Sobre “destransição”, arrependimento e cisgeneridade
Por Beatriz Pagliarini Bagagli.
Discutir “destransição” sem se atentar para a discussão simultânea sobre a cisgeneridade compulsória e transfobia é leviano. Sim, to falando sobre a matéria que saiu no Globo.
Centrar a problemática sobre as incertezas e as possibilidades de arrependimento que envolvem a transição sem antes assinalar as violências que envolvem a própria naturalização da cisgeneridade como a expectativa neutra sobre a vida das pessoas pode fazer funcionar relações de poder bastante perversas sobre pessoas trans. Isso porque é simplesmente um passo para adotar uma perspectiva que aloca a suposta origem dos sofrimentos psíquicos na identidade trans em si (o fato de alguém ter transicionado) e não nas estruturas de exclusão e estigma social que recaem sobre pessoas trans.
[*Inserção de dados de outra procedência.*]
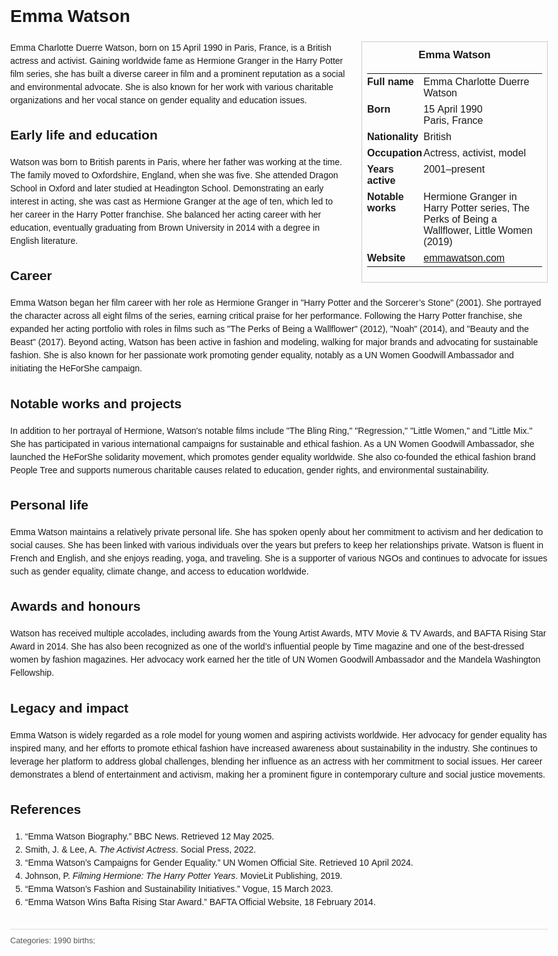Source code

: <!DOCTYPE html>
<html>
<head>
  <title>Emma Watson – Profile</title>
  <style>
    body { font-family: Arial, sans-serif; margin: 2rem auto; max-width: 960px; line-height: 1.5; }
    aside.infobox { float: right; width: 280px; margin: 0 0 1rem 1.5rem; border: 1px solid #ccc; padding: 0.5rem; font-size: 0.9rem; }
    aside.infobox h3 { text-align: center; margin-top: 0; }
    aside.infobox table { width: 100%; border-collapse: collapse; }
    aside.infobox td { padding: 0.25rem 0; vertical-align: top; }
    h1 { margin-top: 0; }
    footer.categories { font-size: 0.8rem; color: #555; border-top: 1px solid #ddd; padding-top: 0.5rem; margin-top: 2rem; }
  </style>
</head>
<body>
  <h1>Emma Watson</h1>
  <aside class="infobox">
    <h3>Emma Watson</h3>
    <table>
      <tr><td><strong>Full name</strong></td><td>Emma Charlotte Duerre Watson</td></tr>
      <tr><td><strong>Born</strong></td><td>15 April 1990<br>Paris, France</td></tr>
      <tr><td><strong>Nationality</strong></td><td>British</td></tr>
      <tr><td><strong>Occupation</strong></td><td>Actress, activist, model</td></tr>
      <tr><td><strong>Years active</strong></td><td>2001–present</td></tr>
      <tr><td><strong>Notable works</strong></td><td>Hermione Granger in Harry Potter series, The Perks of Being a Wallflower, Little Women (2019)</td></tr>
      <tr><td><strong>Website</strong></td><td><a href="https://www.emmawatson.com">emmawatson.com</a></td></tr>
    </table>
  </aside>
  <p>Emma Charlotte Duerre Watson, born on 15 April 1990 in Paris, France, is a British actress and activist. Gaining worldwide fame as Hermione Granger in the Harry Potter film series, she has built a diverse career in film and a prominent reputation as a social and environmental advocate. She is also known for her work with various charitable organizations and her vocal stance on gender equality and education issues.</p>

  <h2>Early life and education</h2>
  <p>Watson was born to British parents in Paris, where her father was working at the time. The family moved to Oxfordshire, England, when she was five. She attended Dragon School in Oxford and later studied at Headington School. Demonstrating an early interest in acting, she was cast as Hermione Granger at the age of ten, which led to her career in the Harry Potter franchise. She balanced her acting career with her education, eventually graduating from Brown University in 2014 with a degree in English literature.</p>

  <h2>Career</h2>
  <p>Emma Watson began her film career with her role as Hermione Granger in "Harry Potter and the Sorcerer’s Stone" (2001). She portrayed the character across all eight films of the series, earning critical praise for her performance. Following the Harry Potter franchise, she expanded her acting portfolio with roles in films such as "The Perks of Being a Wallflower" (2012), "Noah" (2014), and "Beauty and the Beast" (2017). Beyond acting, Watson has been active in fashion and modeling, walking for major brands and advocating for sustainable fashion. She is also known for her passionate work promoting gender equality, notably as a UN Women Goodwill Ambassador and initiating the HeForShe campaign.</p>

  <h2>Notable works and projects</h2>
  <p>In addition to her portrayal of Hermione, Watson's notable films include "The Bling Ring," "Regression," "Little Women," and "Little Mix." She has participated in various international campaigns for sustainable and ethical fashion. As a UN Women Goodwill Ambassador, she launched the HeForShe solidarity movement, which promotes gender equality worldwide. She also co-founded the ethical fashion brand People Tree and supports numerous charitable causes related to education, gender rights, and environmental sustainability.</p>

  <h2>Personal life</h2>
  <p>Emma Watson maintains a relatively private personal life. She has spoken openly about her commitment to activism and her dedication to social causes. She has been linked with various individuals over the years but prefers to keep her relationships private. Watson is fluent in French and English, and she enjoys reading, yoga, and traveling. She is a supporter of various NGOs and continues to advocate for issues such as gender equality, climate change, and access to education worldwide.</p>

  <h2>Awards and honours</h2>
  <p>Watson has received multiple accolades, including awards from the Young Artist Awards, MTV Movie & TV Awards, and BAFTA Rising Star Award in 2014. She has also been recognized as one of the world’s influential people by Time magazine and one of the best-dressed women by fashion magazines. Her advocacy work earned her the title of UN Women Goodwill Ambassador and the Mandela Washington Fellowship.</p>

  <h2>Legacy and impact</h2>
  <p>Emma Watson is widely regarded as a role model for young women and aspiring activists worldwide. Her advocacy for gender equality has inspired many, and her efforts to promote ethical fashion have increased awareness about sustainability in the industry. She continues to leverage her platform to address global challenges, blending her influence as an actress with her commitment to social issues. Her career demonstrates a blend of entertainment and activism, making her a prominent figure in contemporary culture and social justice movements.</p>

  <h2>References</h2>
  <ol>
    <li>“Emma Watson Biography.” BBC News. Retrieved 12 May 2025.</li>
    <li>Smith, J. & Lee, A. <i>The Activist Actress</i>. Social Press, 2022.</li>
    <li>“Emma Watson’s Campaigns for Gender Equality.” UN Women Official Site. Retrieved 10 April 2024.</li>
    <li>Johnson, P. <i>Filming Hermione: The Harry Potter Years</i>. MovieLit Publishing, 2019.</li>
    <li>“Emma Watson’s Fashion and Sustainability Initiatives.” Vogue, 15 March 2023.</li>
    <li>“Emma Watson Wins Bafta Rising Star Award.” BAFTA Official Website, 18 February 2014.</li>
  </ol>

  <footer class="categories">Categories: 1990 births;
Exigir uma suposta “certeza” para que pessoas trans possam ter autonomia sobre seus corpos faz parte do mesmo circuito de poder que relega a certos corpos e expressões o posto de abjeção. Criar sistemas de veridição sobre a pretensa transexualidade “verdadeira” com base no argumento das “pessoas arrependidas” faz parte do mesmo sistema de poder que gera sofrimento para pessoas que se arrependem, para pessoas que vivenciam fluidez de gênero, que habitam a indeterminação em relação às suas identidades de gênero.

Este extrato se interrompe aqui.